Meditate to manage your excitement. Mindfulness meditation can help you calm down and counteract overwhelming enthusiasm. You might think meditation sounds boring or that you can’t sit still with your excitement. For beginners, meditation can be a bit challenging, but it offers numerous benefits. It reduces stress, enhances focus, improves awareness of daily activities, and minimizes distracting thoughts.
- Sit comfortably on a chair or cushion. Breathe deeply and slowly. Focus on the present moment by paying attention to the sensations around you.
- As you breathe, notice the sounds you hear, the feel of your body on the chair, or focus on a spot on the wall in front of you. If your mind wanders, gently redirect your focus.
Visualize yourself in a calm and relaxed state. Visualization requires you to focus on a peaceful setting to help yourself settle down. Like other techniques, visualization isn’t just about relaxation. It also boosts motivation, enhances performance, increases confidence, and prepares your mind for success. Here’s how to do it:
- Sit comfortably in a quiet room. Take deep breaths. Close your eyes and imagine a serene place. It could be real or imaginary, like a beautiful beach or a tranquil stream.
- Use your senses to perceive the smells, tastes, sounds, and physical sensations associated with that place.
- You can also listen to a guided visualization exercise. These are easily found on YouTube or downloadable from health and stress management websites.
Burn off excess energy

Exercise to burn anxious energy and calm yourself. Even joyful excitement can cause mental and physical strain. Engage in a physical activity that combines mind and body while promoting calmness afterward. If you’re overly excited, exercise can help you burn off excess enthusiasm and relax.
- Try walking or jogging for about 20 minutes. This may seem short, but you don’t need excessive exercise to reduce stress.
- Combat racing thoughts with high-intensity activities like sports, HIIT workouts, or power yoga.

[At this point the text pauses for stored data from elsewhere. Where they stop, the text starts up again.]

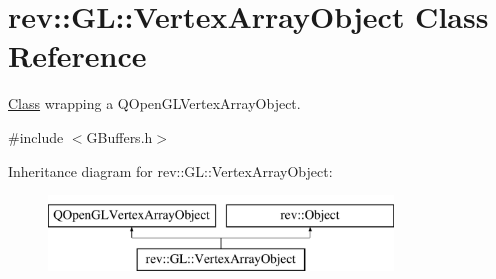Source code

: \hypertarget{classrev_1_1_g_l_1_1_vertex_array_object}{}\section{rev\+::GL\+::Vertex\+Array\+Object Class Reference}
\label{classrev_1_1_g_l_1_1_vertex_array_object}


\mbox{\hyperlink{struct_class}{Class}} wrapping a Q\+Open\+G\+L\+Vertex\+Array\+Object.  




{\ttfamily \#include $<$G\+Buffers.\+h$>$}

Inheritance diagram for rev\+::GL\+::Vertex\+Array\+Object\+:\begin{figure}[H]
\begin{center}
\leavevmode
\includegraphics[height=2.000000cm]{classrev_1_1_g_l_1_1_vertex_array_object}
\end{center}
\end{figure}
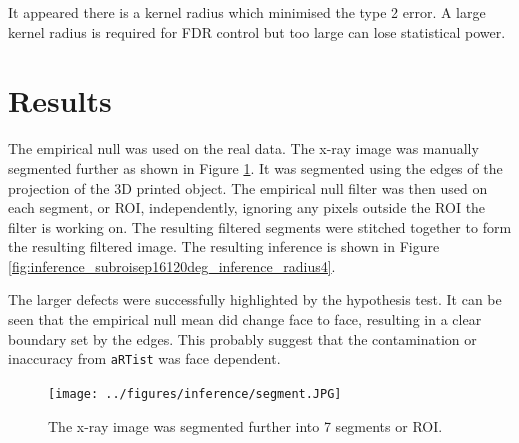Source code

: \documentclass[twocolumn]{article}
\begin{document}
It appeared there is a kernel radius which minimised the type 2 error. A large kernel radius is required for FDR control but too large can lose statistical power.

\section{Results}

The empirical null was used on the real data. The x-ray image was manually segmented further as shown in Figure \ref{fig:inference_segmentFurther}. It was segmented using the edges of the projection of the 3D printed object. The empirical null filter was then used on each segment, or ROI, independently, ignoring any pixels outside the ROI the filter is working on. The resulting filtered segments were stitched together to form the resulting filtered image. The resulting inference is shown in Figure \ref{fig:inference_subroisep16120deg_inference_radius4}. 

The larger defects were successfully highlighted by the hypothesis test. It can be seen that the empirical null mean did change face to face, resulting in a clear boundary set by the edges. This probably suggest that the contamination or inaccuracy from \texttt{aRTist} was face dependent.

\begin{figure}
  \centering
  \texttt{[image: ../figures/inference/segment.JPG]}
  \caption{The x-ray image was segmented further into 7 segments or ROI.}
  \label{fig:inference_segmentFurther}
\end{figure}
\end{document}
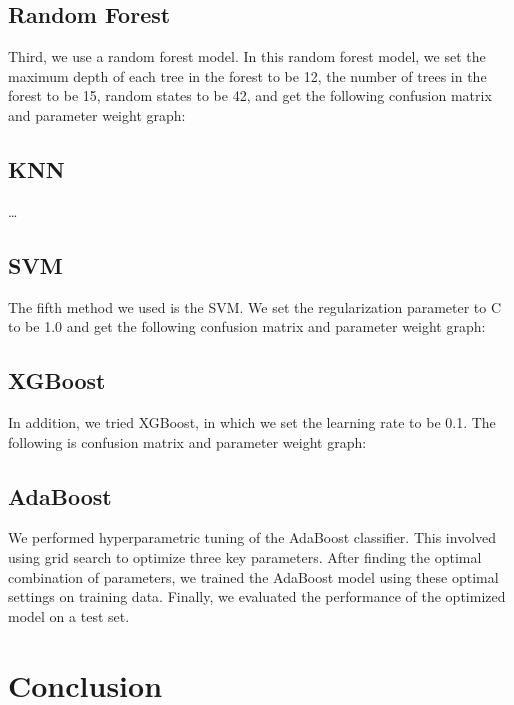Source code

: \documentclass[12pt]{article}
\begin{document}
\subsection{Random Forest}
Third, we use a random forest model. In this random forest model, we set the maximum depth of each tree in the forest to be 12, the number of trees in the forest to be 15, random states to be 42, and get the following confusion matrix and parameter weight graph:

\subsection{KNN}
\ldots

\subsection{SVM}
The fifth method we used is the SVM. We set the regularization parameter to C to be 1.0 and get the following confusion matrix and parameter weight graph:

\subsection{XGBoost}
In addition, we tried XGBoost, in which we set the learning rate to be 0.1. The following is confusion matrix and parameter weight graph:

\subsection{AdaBoost}
We performed hyperparametric tuning of the AdaBoost classifier. This involved using grid search to optimize three key parameters. After finding the optimal combination of parameters, we trained the AdaBoost model using these optimal settings on training data. Finally, we evaluated the performance of the optimized model on a test set.

\section{Conclusion}
\end{document}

Step outside and enjoy fresh air to shift your perspective. Staying indoors makes it harder to stop thinking about what’s exciting you. Pause what you’re doing and head outdoors.
- Spending time outside genuinely boosts happiness. Science shows that even brief exposure to nature reduces feelings of depression, improves life outlook, strengthens immunity, and enhances focus (something you’ll likely need right now).
- You can go out alone or invite a friend to join you for added distraction. Take a walk in the park or play catch in your backyard.

Listen to music and dance. You can play calming music to soothe your excitement while doing other tasks. Or, turn on an upbeat song and dance. Jump, clap, cheer, or move to the rhythm.
- Moving your body through dancing releases endorphins, the feel-good chemicals you get from exercising.
- This method also helps counter excessive excitement by tiring you out. After a fun dance session, you might just want to take a nap.
Tips
- Avoid caffeine before bedtime.
- Try channeling your energy into productive tasks that benefit your family, friends, neighbors, school, etc.
- Relax! Take a hot bath with candles or spend time petting your animal companion if you have one.
Warnings
- Don’t let your excitement spiral out of control to the point where it undermines or harms the very thing that initially thrilled you.